Within the entries below, find the portion that opens with the line containing "analýza publikácií celej" and closes with the line containing "obsahuje zoznam časopisov". Retype that portion exactly and only.
* * * * * * * * *
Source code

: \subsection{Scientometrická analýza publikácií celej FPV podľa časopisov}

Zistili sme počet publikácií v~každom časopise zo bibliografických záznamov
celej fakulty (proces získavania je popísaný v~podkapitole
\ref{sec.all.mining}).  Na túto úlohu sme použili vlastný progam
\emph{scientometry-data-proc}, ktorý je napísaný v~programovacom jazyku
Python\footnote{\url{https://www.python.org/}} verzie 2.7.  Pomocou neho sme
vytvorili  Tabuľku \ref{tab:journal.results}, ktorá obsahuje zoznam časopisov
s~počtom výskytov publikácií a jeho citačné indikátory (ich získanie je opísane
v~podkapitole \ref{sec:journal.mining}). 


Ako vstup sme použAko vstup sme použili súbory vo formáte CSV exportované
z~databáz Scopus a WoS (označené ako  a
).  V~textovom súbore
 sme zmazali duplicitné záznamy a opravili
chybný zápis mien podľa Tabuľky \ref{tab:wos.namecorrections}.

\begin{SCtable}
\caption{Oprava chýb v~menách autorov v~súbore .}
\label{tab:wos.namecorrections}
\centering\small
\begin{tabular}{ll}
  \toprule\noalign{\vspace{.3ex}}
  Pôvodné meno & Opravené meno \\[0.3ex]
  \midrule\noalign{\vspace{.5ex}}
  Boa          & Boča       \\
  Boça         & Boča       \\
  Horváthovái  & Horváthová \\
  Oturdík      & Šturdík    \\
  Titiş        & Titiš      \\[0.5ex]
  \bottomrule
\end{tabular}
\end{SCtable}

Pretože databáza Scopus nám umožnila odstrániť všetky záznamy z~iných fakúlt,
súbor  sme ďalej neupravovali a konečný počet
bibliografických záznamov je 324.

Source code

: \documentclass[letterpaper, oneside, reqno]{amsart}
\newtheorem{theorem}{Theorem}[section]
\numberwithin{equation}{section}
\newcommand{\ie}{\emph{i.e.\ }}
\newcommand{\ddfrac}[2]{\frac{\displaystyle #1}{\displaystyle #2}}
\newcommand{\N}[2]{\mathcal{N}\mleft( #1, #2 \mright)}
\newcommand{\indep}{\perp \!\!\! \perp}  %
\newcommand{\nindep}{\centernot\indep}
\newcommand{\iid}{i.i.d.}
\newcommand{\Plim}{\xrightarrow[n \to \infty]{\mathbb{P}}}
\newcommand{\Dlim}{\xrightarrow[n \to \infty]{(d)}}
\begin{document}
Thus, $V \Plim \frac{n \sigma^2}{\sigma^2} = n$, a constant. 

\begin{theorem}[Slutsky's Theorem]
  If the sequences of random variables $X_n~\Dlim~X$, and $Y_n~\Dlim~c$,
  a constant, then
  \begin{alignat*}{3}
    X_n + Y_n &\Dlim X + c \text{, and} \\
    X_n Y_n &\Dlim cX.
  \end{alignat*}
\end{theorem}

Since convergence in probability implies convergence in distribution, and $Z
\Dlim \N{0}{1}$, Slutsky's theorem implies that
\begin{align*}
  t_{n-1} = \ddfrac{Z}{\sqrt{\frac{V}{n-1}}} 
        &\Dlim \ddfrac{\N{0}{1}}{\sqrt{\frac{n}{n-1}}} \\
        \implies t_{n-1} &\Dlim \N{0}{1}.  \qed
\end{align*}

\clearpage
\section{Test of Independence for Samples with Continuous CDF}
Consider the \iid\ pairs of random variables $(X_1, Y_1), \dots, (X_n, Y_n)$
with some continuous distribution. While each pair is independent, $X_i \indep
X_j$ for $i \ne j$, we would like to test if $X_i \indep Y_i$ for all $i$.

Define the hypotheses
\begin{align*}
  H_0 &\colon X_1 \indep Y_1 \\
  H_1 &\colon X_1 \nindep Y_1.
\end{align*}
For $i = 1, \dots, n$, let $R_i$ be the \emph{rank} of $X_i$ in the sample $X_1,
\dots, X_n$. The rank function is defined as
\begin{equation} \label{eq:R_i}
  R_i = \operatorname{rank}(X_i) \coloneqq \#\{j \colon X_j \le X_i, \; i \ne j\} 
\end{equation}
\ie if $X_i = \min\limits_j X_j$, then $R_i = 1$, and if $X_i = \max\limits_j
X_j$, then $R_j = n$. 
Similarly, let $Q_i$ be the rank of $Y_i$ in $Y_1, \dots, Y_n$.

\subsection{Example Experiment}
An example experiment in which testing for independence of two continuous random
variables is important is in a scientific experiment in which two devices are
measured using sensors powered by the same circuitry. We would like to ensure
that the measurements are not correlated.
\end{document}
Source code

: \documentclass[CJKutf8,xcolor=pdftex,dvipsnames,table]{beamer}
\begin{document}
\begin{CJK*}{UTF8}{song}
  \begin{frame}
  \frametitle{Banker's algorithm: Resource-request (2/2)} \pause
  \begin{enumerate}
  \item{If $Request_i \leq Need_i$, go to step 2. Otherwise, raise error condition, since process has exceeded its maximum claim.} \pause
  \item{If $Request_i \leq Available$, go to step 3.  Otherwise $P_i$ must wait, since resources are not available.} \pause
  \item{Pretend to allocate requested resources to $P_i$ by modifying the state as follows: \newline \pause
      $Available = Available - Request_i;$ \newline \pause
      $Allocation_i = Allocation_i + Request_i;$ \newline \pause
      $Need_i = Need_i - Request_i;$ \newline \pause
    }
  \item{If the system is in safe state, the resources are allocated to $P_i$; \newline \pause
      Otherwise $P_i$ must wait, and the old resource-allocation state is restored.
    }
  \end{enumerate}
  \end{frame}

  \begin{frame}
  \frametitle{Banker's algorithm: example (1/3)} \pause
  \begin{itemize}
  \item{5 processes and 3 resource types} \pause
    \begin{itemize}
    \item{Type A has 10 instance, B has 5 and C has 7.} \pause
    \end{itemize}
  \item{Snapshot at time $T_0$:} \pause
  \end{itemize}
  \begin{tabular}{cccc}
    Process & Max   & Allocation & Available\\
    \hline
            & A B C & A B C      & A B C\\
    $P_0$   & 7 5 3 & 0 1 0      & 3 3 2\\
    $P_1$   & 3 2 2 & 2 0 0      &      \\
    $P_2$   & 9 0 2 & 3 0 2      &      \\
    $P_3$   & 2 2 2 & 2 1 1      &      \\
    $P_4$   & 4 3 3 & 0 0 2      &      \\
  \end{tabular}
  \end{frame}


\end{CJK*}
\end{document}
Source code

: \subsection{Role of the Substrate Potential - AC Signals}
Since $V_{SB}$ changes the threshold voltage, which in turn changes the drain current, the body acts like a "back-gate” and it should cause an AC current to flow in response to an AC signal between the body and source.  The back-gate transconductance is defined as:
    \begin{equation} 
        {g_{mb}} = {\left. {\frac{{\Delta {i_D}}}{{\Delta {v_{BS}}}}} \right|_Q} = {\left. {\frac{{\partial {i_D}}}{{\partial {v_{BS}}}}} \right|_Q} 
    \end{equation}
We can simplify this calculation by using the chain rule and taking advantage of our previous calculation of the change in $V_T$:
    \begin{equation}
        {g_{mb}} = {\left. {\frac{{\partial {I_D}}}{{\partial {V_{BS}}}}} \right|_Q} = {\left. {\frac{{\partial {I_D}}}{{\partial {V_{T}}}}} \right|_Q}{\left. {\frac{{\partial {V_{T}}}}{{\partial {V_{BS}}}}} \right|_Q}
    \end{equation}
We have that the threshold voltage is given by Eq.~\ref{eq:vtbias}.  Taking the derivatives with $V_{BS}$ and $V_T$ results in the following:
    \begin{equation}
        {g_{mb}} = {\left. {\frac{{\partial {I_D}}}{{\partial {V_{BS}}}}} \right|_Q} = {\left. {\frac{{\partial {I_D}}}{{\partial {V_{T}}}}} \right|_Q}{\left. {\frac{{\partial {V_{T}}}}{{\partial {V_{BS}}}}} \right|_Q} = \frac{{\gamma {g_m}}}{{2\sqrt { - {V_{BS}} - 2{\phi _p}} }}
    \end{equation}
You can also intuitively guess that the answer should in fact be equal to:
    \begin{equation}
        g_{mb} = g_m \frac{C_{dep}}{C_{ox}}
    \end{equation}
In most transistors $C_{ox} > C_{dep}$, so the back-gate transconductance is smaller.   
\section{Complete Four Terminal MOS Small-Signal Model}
* * * * * * * * *
Task response:
: \subsection{Scientometrická analýza publikácií celej FPV podľa časopisov}

Zistili sme počet publikácií v~každom časopise zo bibliografických záznamov
celej fakulty (proces získavania je popísaný v~podkapitole
\ref{sec.all.mining}).  Na túto úlohu sme použili vlastný progam
\emph{scientometry-data-proc}, ktorý je napísaný v~programovacom jazyku
Python\footnote{\url{https://www.python.org/}} verzie 2.7.  Pomocou neho sme
vytvorili  Tabuľku \ref{tab:journal.results}, ktorá obsahuje zoznam časopisov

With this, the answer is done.